=== TASK INPUT ===

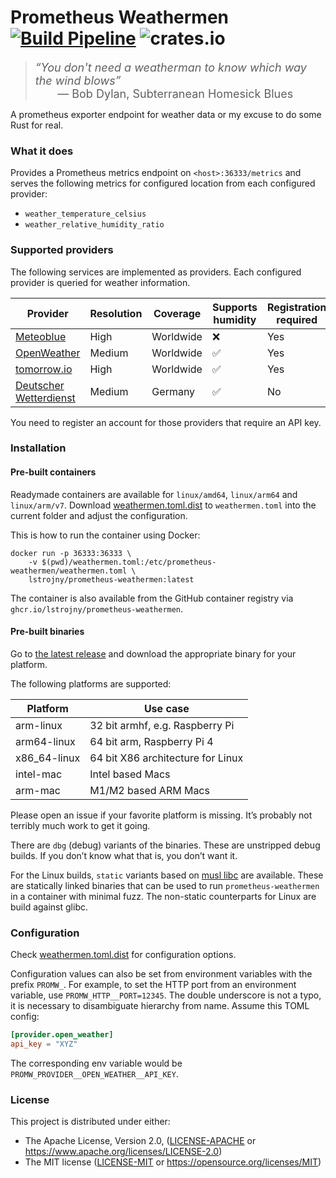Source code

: # Prometheus Weathermen [![Build Pipeline](https://github.com/lstrojny/prometheus-weathermen/actions/workflows/build.yml/badge.svg)](https://github.com/lstrojny/prometheus-weathermen/actions/workflows/build.yml) ![crates.io](https://img.shields.io/crates/v/prometheus-weathermen.svg)

<font size=4><blockquote><em>“You don't need a weatherman to know which way the wind blows”</em><br>&nbsp;&nbsp;&nbsp;&nbsp;&nbsp;&nbsp;&nbsp;— Bob Dylan, Subterranean Homesick Blues</blockquote></font>

A prometheus exporter endpoint for weather data or my excuse to do some Rust for real.

### What it does

Provides a Prometheus metrics endpoint on `<host>:36333/metrics` and serves the following metrics for configured
location from each configured provider:

-   `weather_temperature_celsius`
-   `weather_relative_humidity_ratio`

### Supported providers

The following services are implemented as providers. Each configured provider is queried for weather information.

| Provider                                      | Resolution | Coverage  | Supports humidity | Registration required |
| --------------------------------------------- | ---------- | --------- | ----------------- | --------------------- |
| [Meteoblue](https://www.meteoblue.com/)       | High       | Worldwide | ❌                | Yes                   |
| [OpenWeather](https://openweathermap.org/)    | Medium     | Worldwide | ✅                | Yes                   |
| [tomorrow.io](https://www.tomorrow.io/)       | High       | Worldwide | ✅                | Yes                   |
| [Deutscher Wetterdienst](https://www.dwd.de/) | Medium     | Germany   | ✅                | No                    |

You need to register an account for those providers that require an API key.

### Installation

#### Pre-built containers

Readymade containers are available for `linux/amd64`, `linux/arm64` and `linux/arm/v7`. Download
[weathermen.toml.dist](weathermen.toml.dist) to `weathermen.toml` into the current folder and adjust the configuration.

This is how to run the container using Docker:

```
docker run -p 36333:36333 \
    -v $(pwd)/weathermen.toml:/etc/prometheus-weathermen/weathermen.toml \
    lstrojny/prometheus-weathermen:latest
```

The container is also available from the GitHub container registry via `ghcr.io/lstrojny/prometheus-weathermen`.

#### Pre-built binaries

Go to [the latest release](https://github.com/lstrojny/prometheus-weathermen/releases/latest) and download the
appropriate binary for your platform.

The following platforms are supported:

| Platform     | Use case                          |
| ------------ | --------------------------------- |
| arm-linux    | 32 bit armhf, e.g. Raspberry Pi   |
| arm64-linux  | 64 bit arm, Raspberry Pi 4        |
| x86_64-linux | 64 bit X86 architecture for Linux |
| intel-mac    | Intel based Macs                  |
| arm-mac      | M1/M2 based ARM Macs              |

Please open an issue if your favorite platform is missing. It’s probably not terribly much work to get it going.

There are `dbg` (debug) variants of the binaries. These are unstripped debug builds. If you don’t know what that is, you
don’t want it.

For the Linux builds, `static` variants based on [musl libc](https://www.musl-libc.org/) are available. These are
statically linked binaries that can be used to run `prometheus-weathermen` in a container with minimal fuzz. The non-static
counterparts for Linux are build against glibc.

### Configuration

Check [weathermen.toml.dist](weathermen.toml.dist) for configuration options.

Configuration values can also be set from environment variables with the prefix `PROMW_`. For example, to set the HTTP
port from an environment variable, use `PROMW_HTTP__PORT=12345`. The double underscore is not a typo, it is necessary
to disambiguate hierarchy from name. Assume this TOML config:

```toml
[provider.open_weather]
api_key = "XYZ"
```

The corresponding env variable would be `PROMW_PROVIDER__OPEN_WEATHER__API_KEY`.

### License

This project is distributed under either:

-   The Apache License, Version 2.0, ([LICENSE-APACHE](LICENSE-APACHE) or https://www.apache.org/licenses/LICENSE-2.0)
-   The MIT license ([LICENSE-MIT](LICENSE-MIT) or https://opensource.org/licenses/MIT)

===

* **WORK ITEM**: Lines above with "Worldwide": state how many, nothing more.

* **RESULT**: 3